Ob eine Firma auf interne oder externe Beratung setzt, ist im ersten Schritt irrelevant, solange etwas passiert. Interne IT-Sicherheitslösungen benötigen allerdings eine vorab aufgebaute Struktur, entsprechende Systeme und vor allem geschulte Mitarbeiter. Dabei muss nicht zwangsläufig ein studierter Sicherheitsberater im IT-Bereich den Posten besetzen, allerdings sollte diese Arbeitskraft Erfahrung im Umgang mit Administratortätigkeiten und Interesse an Sicherheitsproblematiken mitbringen.

Aufgrund der angespannten Arbeitsmarktsituation und der Flaute bei den Fachkräften – nach einer Studie des Digitalverbands Bitkom im Dezember 2018 sind es 82.000 freie Stellen für IT-Spezialisten – ist ein solcher IT-Profi jedoch ein Glücksgriff, besonders für mittelständische Unternehmen, die nicht in der IT-Branche tätig sind und in denen keine bestehende Struktur vorhanden ist.

Zahlenkräftiger Anstieg

Die wohl effizienteste Lösung liegt demnach im Bezug externer Dienstleister und Tools. Mithilfe des Wirtschaftsinformationssystems Business Engine und dessen Auswertung der Informationen aus dem Handelsregister zeigt sich, dass die deutsche Wirtschaft dasselbe Fazit zieht.

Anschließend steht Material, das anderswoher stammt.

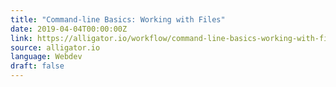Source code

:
 ```yaml
---
title: "Command-line Basics: Working with Files"
date: 2019-04-04T00:00:00Z
link: https://alligator.io/workflow/command-line-basics-working-with-files/
source: alligator.io
language: Webdev
draft: false
---
```

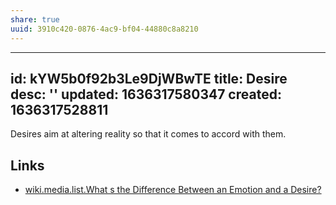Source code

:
 ```yaml
---
share: true
uuid: 3910c420-0876-4ac9-bf04-44880c8a8210
---
```

---
id: kYW5b0f92b3Le9DjWBwTE
title: Desire
desc: ''
updated: 1636317580347
created: 1636317528811
---

Desires aim at altering reality so that it comes to accord with them. 

## Links

* [wiki.media.list.What s the Difference Between an Emotion and a Desire?](/undefined)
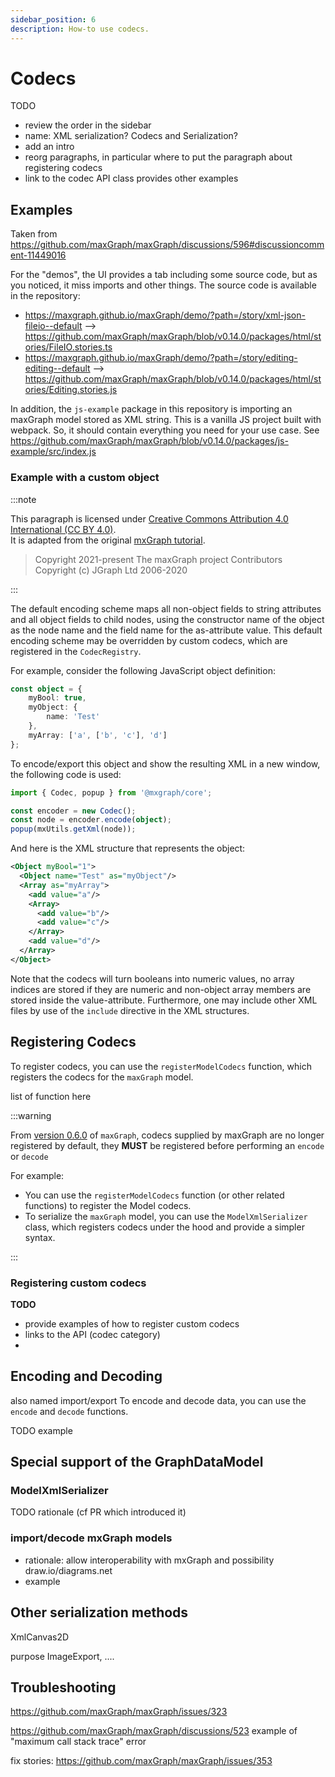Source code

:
 ```yaml
---
sidebar_position: 6
description: How-to use codecs.
---
```


# Codecs

TODO
- review the order in the sidebar
- name: XML serialization? Codecs and Serialization?
- add an intro
- reorg paragraphs, in particular where to put the paragraph about registering codecs
- link to the codec API class provides other examples


## Examples


Taken from https://github.com/maxGraph/maxGraph/discussions/596#discussioncomment-11449016

For the "demos", the UI provides a tab including some source code, but as you noticed, it miss imports and other things.
The source code is available in the repository:
- https://maxgraph.github.io/maxGraph/demo/?path=/story/xml-json-fileio--default --> https://github.com/maxGraph/maxGraph/blob/v0.14.0/packages/html/stories/FileIO.stories.ts
- https://maxgraph.github.io/maxGraph/demo/?path=/story/editing-editing--default --> https://github.com/maxGraph/maxGraph/blob/v0.14.0/packages/html/stories/Editing.stories.js

In addition, the `js-example` package in this repository is importing an maxGraph model stored as XML string. This is a vanilla JS project built with webpack.
So, it should contain everything you need for your use case. See https://github.com/maxGraph/maxGraph/blob/v0.14.0/packages/js-example/src/index.js


### Example with a custom object

:::note

This paragraph is licensed under [Creative Commons Attribution 4.0 International (CC BY 4.0)](https://creativecommons.org/licenses/by/4.0/). \
It is adapted from the original [mxGraph tutorial](https://github.com/jgraph/mxgraph/blob/v4.2.2/docs/tutorial.html).

> Copyright 2021-present The maxGraph project Contributors \
Copyright (c) JGraph Ltd 2006-2020

:::


The default encoding scheme maps all non-object fields to string attributes and all object fields to child nodes, using the constructor
name of the object as the node name and the field name for the as-attribute value.
This default encoding scheme may be overridden by custom codecs, which are registered in the `CodecRegistry`.

For example, consider the following JavaScript object definition:
```typescript
const object = {
    myBool: true,
    myObject: {
        name: 'Test'
    },
    myArray: ['a', ['b', 'c'], 'd']
};
```

To encode/export this object and show the resulting XML in a new window, the following code is used:

```typescript
import { Codec, popup } from '@mxgraph/core';

const encoder = new Codec();
const node = encoder.encode(object);
popup(mxUtils.getXml(node));
```


And here is the XML structure that represents the object:
```xml
<Object myBool="1">
  <Object name="Test" as="myObject"/>
  <Array as="myArray">
    <add value="a"/>
    <Array>
      <add value="b"/>
      <add value="c"/>
    </Array>
    <add value="d"/>
  </Array>
</Object>
```

Note that the codecs will turn booleans into numeric values, no array indices are stored if they are numeric and non-object
array members are stored inside the value-attribute.
Furthermore, one may include other XML files by use of the `include` directive in the XML structures.


## Registering Codecs

To register codecs, you can use the `registerModelCodecs` function, which registers the codecs for the `maxGraph` model.

list of function here


:::warning

From [version 0.6.0](https://github.com/maxGraph/maxGraph/releases/tag/v0.6.0) of `maxGraph`, codecs supplied by maxGraph are no longer registered by default, they **MUST** be registered before performing an `encode` or `decode`

For example:
- You can use the `registerModelCodecs` function (or other related functions) to register the Model codecs.
- To serialize the `maxGraph` model, you can use the `ModelXmlSerializer` class, which registers codecs under the hood and provide a simpler syntax.

:::


### Registering custom codecs

**TODO**

- provide examples of how to register custom codecs
- links to the API (codec category)
- 


## Encoding and Decoding

also named import/export
To encode and decode data, you can use the `encode` and `decode` functions.

TODO example


## Special support of the GraphDataModel


### ModelXmlSerializer

TODO rationale (cf PR which introduced it)

### import/decode mxGraph models

- rationale: allow interoperability with mxGraph and possibility draw.io/diagrams.net
- example



## Other serialization methods

XmlCanvas2D 

purpose ImageExport, ....


## Troubleshooting

https://github.com/maxGraph/maxGraph/issues/323


https://github.com/maxGraph/maxGraph/discussions/523 example of "maximum call stack trace" error

fix stories: https://github.com/maxGraph/maxGraph/issues/353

Die Anzahl der Neuanmeldungen mit dem Geschäftsgegenstand IT-Sicherheit steigt seit drei Jahren kontinuierlich: Von 169 Handelsregistereintragungen im Jahr 2016 über 204 neue Unternehmen der Branche 2017 auf 244 Anmeldungen bis einschließlich November 2018 spiegelt dieser Aufschwung der Branche eine explizite Wertsteigerung des Themas für Unternehmen wider.

Interessant sind die unterschiedlichen weiteren Geschäftsgegenstände, die das Handelsregister bei näherer Betrachtung preisgibt: Selbstverständlich benennen die meisten Themen Dienstleistungen und explizite Entwicklungen im IT-Bereich, doch noch unter den Top Ten befindet sich der Begriff der beruflichen Erwachsenenbildung. Die Einführung der DSGVO bedingte die verpflichtende Weiterbildung aller Personen mit beruflichem Kontakt zu persönlichen Kundendaten, doch darüber hinaus auch die aktive Auseinandersetzung mit Sicherheitsstandards. Viele in beratender Tätigkeit agierende Unternehmen konnten daraus einen Geschäftszweig ableiten, doch auch Ausbildungsbetriebe, dediziert für im Nachhinein eigenständige Sicherheitsexperten im IT-Bereich, sind heute keine Seltenheit. Dementsprechend spezialisieren sich auch Personalvermittlungen auf ebendiese Fachkräfte.

Selbst im Bereich der Sekretariats- und Schreibdienste, Post- Kurier- und Expressdienste sowie Logistik und im Großhandel hinterlässt die neue Rechtslage fokussierte Unternehmen. Des Weiteren wirkt sich die neue Gesetzgebung auch auf Firmen aus, die nicht zwangsläufig mit personenbezogenen Daten arbeiten, dafür aber mit großen Datenmengen, die nicht verfälscht oder gehackt werden dürfen, wie Energieversorger oder Ingenieurbüros.